The other day I wrote not much exciting was going on in Lisbon's silver screens. It was, to quote a former colleague, “an egregious misrepresentation of the lay of the land” as Nimas, one of my hometown´s best, oldest (meaning, dating from the 1970s) and few “arthouse” (obtuse colloquialism The MacMahonian will reluctantly use for ease of reference) cinemas is showing a 25 film retrospective of Luís Buñuel, running August through December. I visited yesterday to watch Nazarín.
Nazarín was the 18th feature film, and 16th Mexican one, directed by Luis Buñuel, major figure of the Surrealist Movement, greatest Spanish director of all-time, ditto Mexican and one of the very greatest classical filmmakers of same time, up there with Ford, Hitchcock, Hawks, Lang, etc but you probably already now this, else have little business reading The MacMahonian.

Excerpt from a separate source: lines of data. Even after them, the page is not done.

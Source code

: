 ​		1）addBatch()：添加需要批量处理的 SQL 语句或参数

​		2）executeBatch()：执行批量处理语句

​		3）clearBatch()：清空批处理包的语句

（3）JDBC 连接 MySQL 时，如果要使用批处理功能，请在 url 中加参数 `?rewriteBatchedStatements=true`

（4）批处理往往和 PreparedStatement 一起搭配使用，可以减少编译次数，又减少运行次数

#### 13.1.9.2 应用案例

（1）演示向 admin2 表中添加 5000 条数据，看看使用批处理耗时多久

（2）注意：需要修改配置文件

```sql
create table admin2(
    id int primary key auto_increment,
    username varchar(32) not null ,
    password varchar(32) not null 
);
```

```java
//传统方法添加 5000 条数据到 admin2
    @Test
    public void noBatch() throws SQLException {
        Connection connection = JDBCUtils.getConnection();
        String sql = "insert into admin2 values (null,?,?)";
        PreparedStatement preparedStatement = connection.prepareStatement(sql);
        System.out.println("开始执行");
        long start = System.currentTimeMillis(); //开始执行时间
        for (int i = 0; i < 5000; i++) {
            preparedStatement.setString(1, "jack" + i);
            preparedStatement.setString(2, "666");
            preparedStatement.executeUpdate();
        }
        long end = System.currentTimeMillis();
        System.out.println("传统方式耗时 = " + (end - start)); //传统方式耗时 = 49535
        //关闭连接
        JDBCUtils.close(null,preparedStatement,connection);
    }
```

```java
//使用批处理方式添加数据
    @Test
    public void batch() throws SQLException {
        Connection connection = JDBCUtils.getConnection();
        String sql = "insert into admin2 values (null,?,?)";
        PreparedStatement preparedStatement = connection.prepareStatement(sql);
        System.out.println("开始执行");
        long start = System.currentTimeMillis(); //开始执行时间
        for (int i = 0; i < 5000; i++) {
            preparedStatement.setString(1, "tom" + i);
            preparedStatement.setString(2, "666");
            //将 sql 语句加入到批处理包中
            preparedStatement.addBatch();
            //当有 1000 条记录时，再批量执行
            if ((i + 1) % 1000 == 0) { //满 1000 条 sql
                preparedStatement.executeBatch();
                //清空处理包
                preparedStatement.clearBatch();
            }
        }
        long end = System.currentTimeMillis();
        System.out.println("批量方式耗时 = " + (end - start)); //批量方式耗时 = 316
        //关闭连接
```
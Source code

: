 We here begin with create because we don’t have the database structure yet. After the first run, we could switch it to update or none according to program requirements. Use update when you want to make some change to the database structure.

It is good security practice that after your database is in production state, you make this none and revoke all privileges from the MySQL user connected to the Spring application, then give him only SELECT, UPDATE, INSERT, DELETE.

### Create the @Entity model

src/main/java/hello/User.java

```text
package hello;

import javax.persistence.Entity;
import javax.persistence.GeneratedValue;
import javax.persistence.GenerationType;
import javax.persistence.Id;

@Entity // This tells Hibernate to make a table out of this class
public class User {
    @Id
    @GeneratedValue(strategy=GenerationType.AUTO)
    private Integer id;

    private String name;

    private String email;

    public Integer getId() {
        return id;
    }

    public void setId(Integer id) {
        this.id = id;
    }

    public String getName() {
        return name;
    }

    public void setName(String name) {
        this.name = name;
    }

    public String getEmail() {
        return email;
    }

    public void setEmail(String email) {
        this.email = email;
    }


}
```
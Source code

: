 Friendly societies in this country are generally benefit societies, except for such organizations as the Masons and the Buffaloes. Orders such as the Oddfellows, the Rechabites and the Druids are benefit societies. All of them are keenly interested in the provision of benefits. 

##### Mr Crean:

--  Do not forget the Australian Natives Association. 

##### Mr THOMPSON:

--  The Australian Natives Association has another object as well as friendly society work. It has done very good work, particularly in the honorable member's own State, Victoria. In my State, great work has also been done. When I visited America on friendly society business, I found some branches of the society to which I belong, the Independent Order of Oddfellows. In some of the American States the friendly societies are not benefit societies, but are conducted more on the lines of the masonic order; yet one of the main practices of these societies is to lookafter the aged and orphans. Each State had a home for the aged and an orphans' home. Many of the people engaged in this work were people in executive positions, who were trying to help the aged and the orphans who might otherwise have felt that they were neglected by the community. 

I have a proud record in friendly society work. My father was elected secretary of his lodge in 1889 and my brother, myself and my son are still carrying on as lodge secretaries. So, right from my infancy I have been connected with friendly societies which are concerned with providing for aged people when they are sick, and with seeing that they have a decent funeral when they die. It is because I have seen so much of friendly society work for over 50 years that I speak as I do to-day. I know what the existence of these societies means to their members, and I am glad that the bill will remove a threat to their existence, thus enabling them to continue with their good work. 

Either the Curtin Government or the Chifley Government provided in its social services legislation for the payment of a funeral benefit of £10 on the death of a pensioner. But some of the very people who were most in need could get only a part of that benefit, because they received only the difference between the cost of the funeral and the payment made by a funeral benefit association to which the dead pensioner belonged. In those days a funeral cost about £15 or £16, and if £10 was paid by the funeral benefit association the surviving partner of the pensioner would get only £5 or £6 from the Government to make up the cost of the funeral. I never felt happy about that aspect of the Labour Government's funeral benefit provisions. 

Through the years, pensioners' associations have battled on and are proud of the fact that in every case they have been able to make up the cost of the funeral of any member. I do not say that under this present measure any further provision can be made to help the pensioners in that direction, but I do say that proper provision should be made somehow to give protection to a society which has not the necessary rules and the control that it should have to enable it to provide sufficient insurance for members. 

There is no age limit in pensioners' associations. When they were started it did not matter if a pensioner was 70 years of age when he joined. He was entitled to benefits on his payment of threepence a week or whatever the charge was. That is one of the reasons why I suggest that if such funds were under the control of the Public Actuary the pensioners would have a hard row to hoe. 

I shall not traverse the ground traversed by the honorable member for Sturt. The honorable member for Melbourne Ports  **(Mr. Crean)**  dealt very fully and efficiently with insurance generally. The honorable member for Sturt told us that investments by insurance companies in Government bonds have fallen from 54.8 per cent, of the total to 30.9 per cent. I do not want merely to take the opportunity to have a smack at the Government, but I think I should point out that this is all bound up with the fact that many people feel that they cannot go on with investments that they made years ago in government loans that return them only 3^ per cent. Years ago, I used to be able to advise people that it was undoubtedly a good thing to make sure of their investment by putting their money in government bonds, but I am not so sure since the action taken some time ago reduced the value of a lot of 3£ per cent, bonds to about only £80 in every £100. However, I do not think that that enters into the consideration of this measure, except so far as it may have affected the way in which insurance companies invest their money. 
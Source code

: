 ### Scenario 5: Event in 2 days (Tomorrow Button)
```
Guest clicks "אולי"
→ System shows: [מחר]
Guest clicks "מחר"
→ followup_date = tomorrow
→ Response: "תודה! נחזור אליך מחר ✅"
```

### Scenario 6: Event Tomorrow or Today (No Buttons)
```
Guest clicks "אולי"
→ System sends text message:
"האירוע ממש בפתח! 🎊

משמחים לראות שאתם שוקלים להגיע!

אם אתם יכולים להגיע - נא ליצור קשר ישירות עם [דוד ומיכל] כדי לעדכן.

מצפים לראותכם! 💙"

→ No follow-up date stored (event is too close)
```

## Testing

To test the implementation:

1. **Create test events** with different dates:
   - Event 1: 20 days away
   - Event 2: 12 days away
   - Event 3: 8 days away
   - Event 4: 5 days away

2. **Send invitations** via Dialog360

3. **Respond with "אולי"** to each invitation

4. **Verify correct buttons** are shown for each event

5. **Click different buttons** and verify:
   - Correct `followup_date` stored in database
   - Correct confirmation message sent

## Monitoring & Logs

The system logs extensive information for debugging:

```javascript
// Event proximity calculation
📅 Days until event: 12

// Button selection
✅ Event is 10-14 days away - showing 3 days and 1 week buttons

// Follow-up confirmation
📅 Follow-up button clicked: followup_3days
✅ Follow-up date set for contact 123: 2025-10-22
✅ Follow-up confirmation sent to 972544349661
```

Nazarín is based on a 1895 novel by Benito Perez Galdós, the second greatest, I am told, writer of the Castilian language after Cervantes and the towering figure of Spanish realism, a sort of Spanish Zola. It tells the story of the eponymous priest (Francisco Rabal) , a figure of Franciscan poverty and sainthood who inspires the adoration and love of many, mostly women, and the misunderstanding and distrust of most, often to adverse and even fatal effect, as he wanders through 19th century Mexico on a “pilgrimage”, accompanied by the devout Beatriz (Marga López) and Andara (Rita Macedo), a sort of Jesus Christ/Don Quixote figure escorted by a Mary Magdalene stand-in and a female Sancho Panza.
Not one of the most famous, Nazarín is nevertheless one of Buñuel's (many) masterpieces and by his own admission (not that it matters) one of his favourite films. Relatively sober for Buñuelean standards, the film depicts impressively one of the author's main themes: the clash between personal instinct and social convention and the ultimate defeat of the latter, seen from the perspective of a strict catholic education he later rejected but the imprint of which never left. One has the feeling Buñuel sometimes deliberately lets Rabal overact, in contrast with the rest of the (impeccable) cast, in a way instrumental to the film's eminent quality: the uncomfortable contrast between the admiration Nazarín's pious self-denial and abnegation to generosity and brotherly love elicits and the abhorrence the obscurantist hysterical repressive environment in which it takes place, to which it contributes and ultimately surrenders to, inspires. Revealingly, Nazarín won the International Award at Cannes in 1959 (the first year this prize was awarded) and it lost by one vote the (wait for it) the Prize of the Catholic Jury (!, plus didn´t even know there was such thing).
I hope to revisit Nimas in the coming months ant do revert to Buñuel in these pages subsequently.